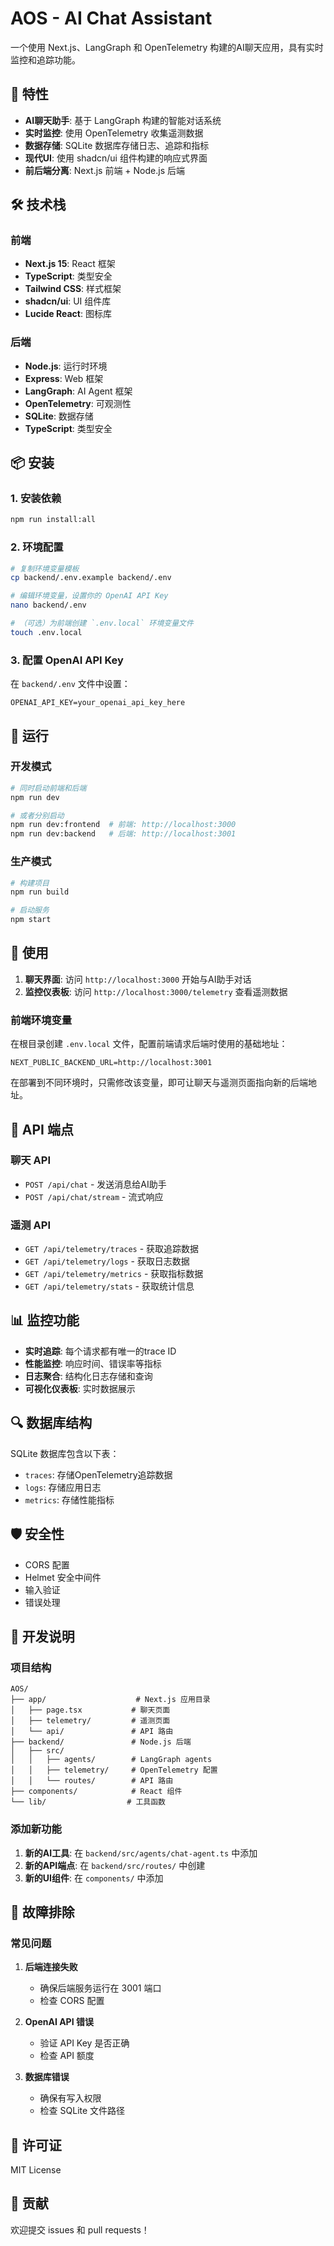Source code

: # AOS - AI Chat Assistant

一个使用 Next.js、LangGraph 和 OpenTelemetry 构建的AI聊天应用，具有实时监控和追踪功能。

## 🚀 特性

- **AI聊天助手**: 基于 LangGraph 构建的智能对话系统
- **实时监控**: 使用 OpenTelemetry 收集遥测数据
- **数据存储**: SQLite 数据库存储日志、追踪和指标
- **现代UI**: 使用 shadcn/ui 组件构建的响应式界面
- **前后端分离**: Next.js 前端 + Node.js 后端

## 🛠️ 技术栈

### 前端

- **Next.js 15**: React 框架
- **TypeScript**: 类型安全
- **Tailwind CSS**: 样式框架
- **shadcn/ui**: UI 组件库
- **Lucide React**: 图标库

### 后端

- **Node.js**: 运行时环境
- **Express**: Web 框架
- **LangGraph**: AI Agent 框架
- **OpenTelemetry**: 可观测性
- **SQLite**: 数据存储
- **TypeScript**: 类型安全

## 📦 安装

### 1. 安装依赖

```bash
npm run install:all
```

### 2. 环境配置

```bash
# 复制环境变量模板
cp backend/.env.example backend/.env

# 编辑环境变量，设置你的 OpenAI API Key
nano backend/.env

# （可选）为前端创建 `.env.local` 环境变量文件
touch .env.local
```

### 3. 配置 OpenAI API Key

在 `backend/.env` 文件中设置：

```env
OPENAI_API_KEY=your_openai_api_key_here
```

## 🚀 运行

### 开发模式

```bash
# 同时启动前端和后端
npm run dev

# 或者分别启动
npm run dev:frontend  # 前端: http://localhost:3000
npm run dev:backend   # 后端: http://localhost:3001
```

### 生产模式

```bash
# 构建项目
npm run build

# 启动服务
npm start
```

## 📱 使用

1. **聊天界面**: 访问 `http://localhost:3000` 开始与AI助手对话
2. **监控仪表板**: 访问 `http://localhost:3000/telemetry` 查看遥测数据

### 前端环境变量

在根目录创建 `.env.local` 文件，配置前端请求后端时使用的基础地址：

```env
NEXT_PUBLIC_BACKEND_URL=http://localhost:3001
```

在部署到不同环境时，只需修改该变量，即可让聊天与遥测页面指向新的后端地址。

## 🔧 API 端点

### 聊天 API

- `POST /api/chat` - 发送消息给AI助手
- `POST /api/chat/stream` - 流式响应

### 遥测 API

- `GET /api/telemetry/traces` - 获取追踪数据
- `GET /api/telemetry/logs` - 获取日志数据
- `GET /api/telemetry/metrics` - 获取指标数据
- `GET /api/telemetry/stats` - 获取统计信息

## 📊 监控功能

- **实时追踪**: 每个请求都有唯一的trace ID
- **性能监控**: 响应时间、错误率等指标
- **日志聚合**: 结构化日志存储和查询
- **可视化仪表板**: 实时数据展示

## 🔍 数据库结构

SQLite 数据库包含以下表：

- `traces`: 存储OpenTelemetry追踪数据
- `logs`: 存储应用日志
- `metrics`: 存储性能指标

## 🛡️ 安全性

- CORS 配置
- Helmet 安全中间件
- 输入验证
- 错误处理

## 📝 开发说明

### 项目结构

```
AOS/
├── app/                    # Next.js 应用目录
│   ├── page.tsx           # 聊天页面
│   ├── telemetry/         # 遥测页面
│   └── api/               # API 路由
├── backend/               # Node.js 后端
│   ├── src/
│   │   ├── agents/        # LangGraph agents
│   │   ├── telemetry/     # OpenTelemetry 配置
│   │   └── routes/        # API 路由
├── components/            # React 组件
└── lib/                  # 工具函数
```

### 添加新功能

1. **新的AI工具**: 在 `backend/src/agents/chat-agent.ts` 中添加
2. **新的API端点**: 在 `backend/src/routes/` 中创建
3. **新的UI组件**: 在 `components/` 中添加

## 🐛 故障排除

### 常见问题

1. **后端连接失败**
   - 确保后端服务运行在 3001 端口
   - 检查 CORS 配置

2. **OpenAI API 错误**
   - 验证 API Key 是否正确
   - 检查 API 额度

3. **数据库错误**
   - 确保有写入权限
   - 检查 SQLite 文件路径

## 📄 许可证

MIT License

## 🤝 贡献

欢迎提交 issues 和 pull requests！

= = =

▶ [PROBLEM TO WORK ON] Within the entries above, report how many lines include "localhost", and keep the answer to the number.

▶ [SOLUTION] 5